Tuesday, May 24, 2011

Part Time Careers For Moms

Part time careers for moms are very difficult to find, unless you are already established in a great career, that allows you the money and flexibility you desire? Flexibility is essential when you have children that need you to be there. You want to make sure your kids are fed, clean and mothered, and you want to have the time to do this yourself. I do not know of any traditional part time careers, for moms- that want to be there for their children.

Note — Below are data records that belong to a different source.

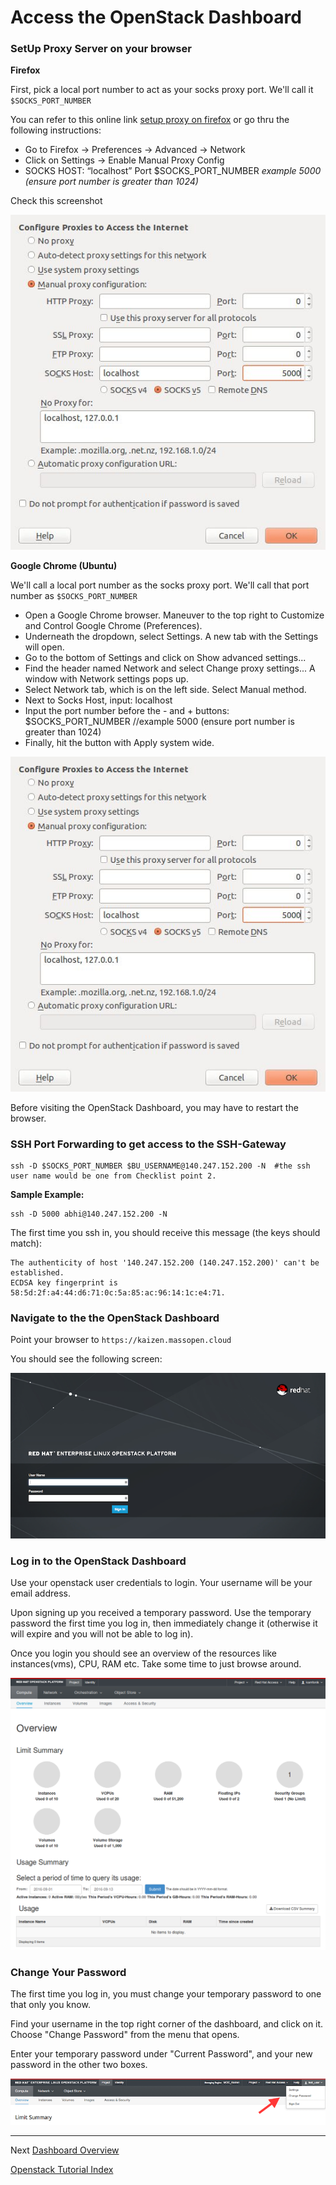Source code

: # Access the OpenStack Dashboard

### SetUp Proxy Server on your browser

**Firefox**

First, pick a local port number to act as your socks proxy port. We'll call it `$SOCKS_PORT_NUMBER`

You can refer to this online link [setup proxy on firefox](http://www.wikihow.com/Enter-Proxy-Settings-in-Firefox) or go thru the following instructions:  
* Go to Firefox -> Preferences -> Advanced -> Network  
* Click on Settings -> Enable Manual Proxy Config  
* SOCKS HOST: “localhost” Port $SOCKS_PORT_NUMBER *example 5000 (ensure port number is greater than 1024)*

Check this screenshot

![](_static/img/configure_proxies.png)

**Google Chrome (Ubuntu)**

We'll call a local port number as the socks proxy port. We'll call that port number as `$SOCKS_PORT_NUMBER`  
* Open a Google Chrome browser. Maneuver to the top right to Customize and Control Google Chrome (Preferences).  
* Underneath the dropdown, select Settings. A new tab with the Settings will open.  
* Go to the bottom of Settings and click on Show advanced settings...  
* Find the header named Network and select Change proxy settings... A window with Network settings pops up.
* Select Network tab, which is on the left side. Select Manual method. 
* Next to Socks Host, input: localhost 
* Input the port number before the - and + buttons: $SOCKS_PORT_NUMBER //example 5000 (ensure port number is greater than 1024)  
* Finally, hit the button with Apply system wide.

![](_static/img/proxy_settings.png)

Before visiting the OpenStack Dashboard, you may have to restart the browser.  

### SSH Port Forwarding to get access to the SSH-Gateway
```
ssh -D $SOCKS_PORT_NUMBER $BU_USERNAME@140.247.152.200 -N  #the ssh user name would be one from Checklist point 2.
```

**Sample Example:**  
```
ssh -D 5000 abhi@140.247.152.200 -N 
```
The first time you ssh in, you should receive this message (the keys should match):
```
The authenticity of host '140.247.152.200 (140.247.152.200)' can't be established.
ECDSA key fingerprint is 58:5d:2f:a4:44:d6:71:0c:5a:85:ac:96:14:1c:e4:71.
```

### Navigate to the the OpenStack Dashboard  
Point your browser to `https://kaizen.massopen.cloud`

You should see the following screen:      

![](_static/img/redhat_login_page_small.png)

### Log in to the OpenStack Dashboard
Use your openstack user credentials to login. Your username will be your email address.

Upon signing up you received a temporary password. Use the temporary password the first time you log in, then immediately change it (otherwise it will expire and you will not be able to log in).

Once you login you should see an overview of the resources like instances(vms), CPU, RAM etc. Take some time to just browse around.

![](_static/img/compute_overview.png)

### Change Your Password
The first time you log in, you must change your temporary password to one that only you know.  

Find your username in the top right corner of the dashboard, and click on it.  Choose "Change Password" from the menu that opens.

Enter your temporary password under "Current Password", and your new password in the other two boxes.

![](_static/img/change_password.png)

******
 
Next [Dashboard Overview](Dashboard-Overview.html)  

[Openstack Tutorial Index](OpenStack-Tutorial-Index.html)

Mothers are expected to do just about anything that needs doing, but you know what? That is okay, because no one can do it better than we can. We are strong enough to handle it, and much more. We take care of our families without complaint, we earn our own money and we are always there when we are needed. We are mothers, that is what we do. It would be nice if we could find some place that offered part time careers for moms, but there is not one. Not to earn the money, and have the flexibility we want.

I will always be a mother first, but I see no reason to give up earning my own money. I am just not willing to leave my child with some one else while I do it. This is not something I would change. I also know I will not find any part time careers for moms out there, and if I did I would not be working for myself, and making my own decisions. This is not a option for me. The type of part time careers for moms I want do not exist, so I looked for and found a solution.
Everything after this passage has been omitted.